What is a Reverse Mortgage?


A reverse mortgage is a loan for senior homeowners that allow a portion of the home’s equity to be used as collateral. To be eligible for a reverse mortgage, all homeowners must be at least 62 years young. Unlike a traditional mortgage (credit score, income and debt ratios requirements along with a monthly payment), the reverse mortgage does not require income, minimum credit or a monthly payment.
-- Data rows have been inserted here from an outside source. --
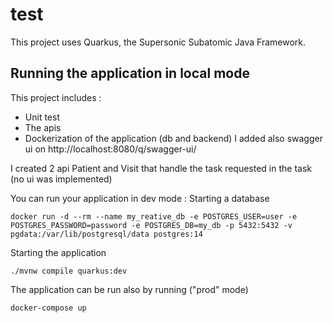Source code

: # test

This project uses Quarkus, the Supersonic Subatomic Java Framework.

## Running the application in local mode 
This project includes :
- Unit test 
- The apis
- Dockerization of the application (db and backend)
I added also swagger ui on http://localhost:8080/q/swagger-ui/

I created 2 api Patient and Visit that handle the task requested in the task (no ui was implemented)

You can run your application in dev mode :
Starting a database
```shell script
docker run -d --rm --name my_reative_db -e POSTGRES_USER=user -e POSTGRES_PASSWORD=password -e POSTGRES_DB=my_db -p 5432:5432 -v pgdata:/var/lib/postgresql/data postgres:14
```

Starting the application 
```shell script
./mvnw compile quarkus:dev
```
The application can be run also by running ("prod" mode)
```shell script
docker-compose up 
```


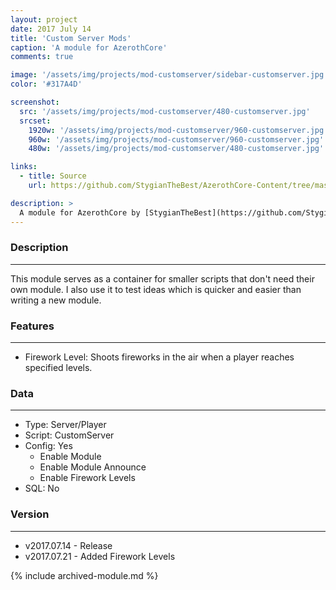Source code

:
```yaml
---
layout: project
date: 2017 July 14
title: 'Custom Server Mods'
caption: 'A module for AzerothCore'
comments: true

image: '/assets/img/projects/mod-customserver/sidebar-customserver.jpg'
color: '#317A4D'

screenshot:
  src: '/assets/img/projects/mod-customserver/480-customserver.jpg'
  srcset:
    1920w: '/assets/img/projects/mod-customserver/960-customserver.jpg'
    960w: '/assets/img/projects/mod-customserver/960-customserver.jpg'
    480w: '/assets/img/projects/mod-customserver/480-customserver.jpg'

links:
  - title: Source
    url: https://github.com/StygianTheBest/AzerothCore-Content/tree/master/Modules/mod-customserver

description: >
  A module for AzerothCore by [StygianTheBest](https://github.com/StygianTheBest/AzerothCore-Content/tree/master/Modules){:target="_blank"}.
---
```



### Description ###
------------------------------------------------------------------------------------------------------------------
This module serves as a container for smaller scripts that don't need their own module. I also use it to test
ideas which is quicker and easier than writing a new module. 


### Features ###
------------------------------------------------------------------------------------------------------------------
- Firework Level: Shoots fireworks in the air when a player reaches specified levels.


### Data ###
------------------------------------------------------------------------------------------------------------------
- Type: Server/Player
- Script: CustomServer
- Config: Yes
    - Enable Module
    - Enable Module Announce
    - Enable Firework Levels
- SQL: No


### Version ###
------------------------------------------------------------------------------------------------------------------
- v2017.07.14 - Release
- v2017.07.21 - Added Firework Levels

{% include archived-module.md %}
The amount that can be borrowed with a reverse mortgage is based on a FHA formula that considers age, current interest rate, appraised value and current lending limits.

Common Myths:

1. Myth – A reverse mortgage sells my home to the bank…..
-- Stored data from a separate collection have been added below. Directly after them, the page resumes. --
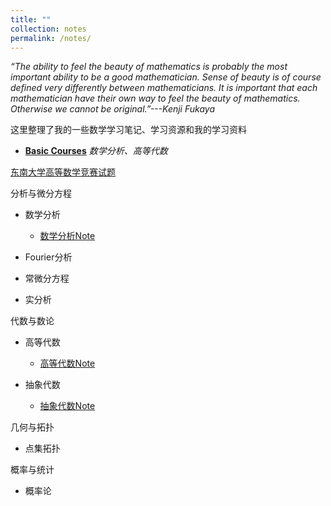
 ```yaml
---
title: ""
collection: notes
permalink: /notes/
---
```


*“The ability to feel the beauty of mathematics is probably the most important ability to be a good mathematician. Sense of beauty is of course defined very differently between mathematicians. It is important that each mathematician have their own way to feel the beauty of mathematics. Otherwise we cannot be original.”---Kenji Fukaya*

这里整理了我的一些数学学习笔记、学习资源和我的学习资料

- **[Basic Courses](https://liyanyang1219.github.io/notes/basic)** *数学分析、高等代数*

[东南大学高等数学竞赛试题](https://liyanyang1219.github.io/notes/southeast.pdf)

分析与微分方程

* 数学分析
  - [数学分析Note](https://liyanyang1219.github.io/notes/MathematicalAnalysis.pdf)
  
* Fourier分析

* 常微分方程

* 实分析
  
代数与数论

* 高等代数
  - [高等代数Note](https://liyanyang1219.github.io/notes/AdvancedAlgebra.pdf)

* 抽象代数
  - [抽象代数Note](https://liyanyang1219.github.io/notes/AbstractAlgebra.pdf)

几何与拓扑

* 点集拓扑

概率与统计

* 概率论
Fact – The homeowner keeps the title to their home in their name.  What the bank does is add a lien onto the title so that the bank can guarantee that it will eventually receive payment for the funds that were borrowed.

2. Myth – The homeowner can be forced out of the home…..
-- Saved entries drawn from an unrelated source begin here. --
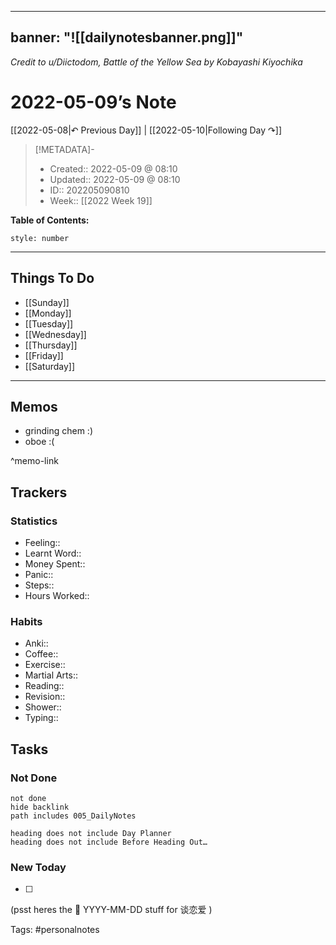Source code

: 
---
banner: "![[dailynotesbanner.png]]"
---
*Credit to u/Diictodom, Battle of the Yellow Sea by Kobayashi Kiyochika*

# 2022-05-09’s Note

[[2022-05-08|↶ Previous Day]] | [[2022-05-10|Following Day ↷]]

> [!METADATA]-
> - Created:: 2022-05-09 @ 08:10
> - Updated:: 2022-05-09 @ 08:10
> - ID:: 202205090810
> - Week:: [[2022 Week 19]]

**Table of Contents:**
```toc
style: number
```

___
## Things To Do

- [[Sunday]]
- [[Monday]]
- [[Tuesday]]
- [[Wednesday]]
- [[Thursday]]
- [[Friday]]
- [[Saturday]]

---
## Memos
- grinding chem :)
- oboe :(

^memo-link

## Trackers
### Statistics
- Feeling:: 
- Learnt Word:: 
- Money Spent:: 
- Panic:: 
- Steps:: 
- Hours Worked:: 

### Habits
- Anki:: 
- Coffee:: 
- Exercise:: 
- Martial Arts:: 
- Reading:: 
- Revision:: 
- Shower::
- Typing:: 

## Tasks
### Not Done
```tasks
not done
hide backlink
path includes 005_DailyNotes

heading does not include Day Planner
heading does not include Before Heading Out…
```

### New Today
- [ ]


(psst heres the 📅 YYYY-MM-DD stuff for 谈恋爱 )

Tags: #personalnotes 
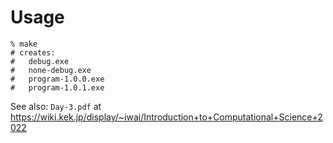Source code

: # Usage

```shell
% make
# creates:
#   debug.exe
#   none-debug.exe
#   program-1.0.0.exe
#   program-1.0.1.exe
```

See also: `Day-3.pdf` at <https://wiki.kek.jp/display/~iwai/Introduction+to+Computational+Science+2022>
Fact – The reverse mortgage was designed to allow seniors to live in their home for the rest of their lives.  Since there is not a monthly payment required, the homeowner can never be evicted or foreclosed on for non-payment.  However, the homeowner is responsible to maintain the home in good condition and keep the property taxes and insurance paid.

3. Myth – Someone can outlive a reverse mortgage…..

Fact – The reverse mortgage becomes due and payable when all homeowners have moved out of the property for 12 consecutive months or passed away.

4. Myth – My Heirs will not inherit the property…..

Fact – The estate inherits the property as usual, but there will be a lien on the title.  The lien will be for the reverse mortgage proceeds plus accrued interest.  A reverse mortgage is a “non-recourse” loan which means that the borrower (or his estate) can never owe more than the value of the property.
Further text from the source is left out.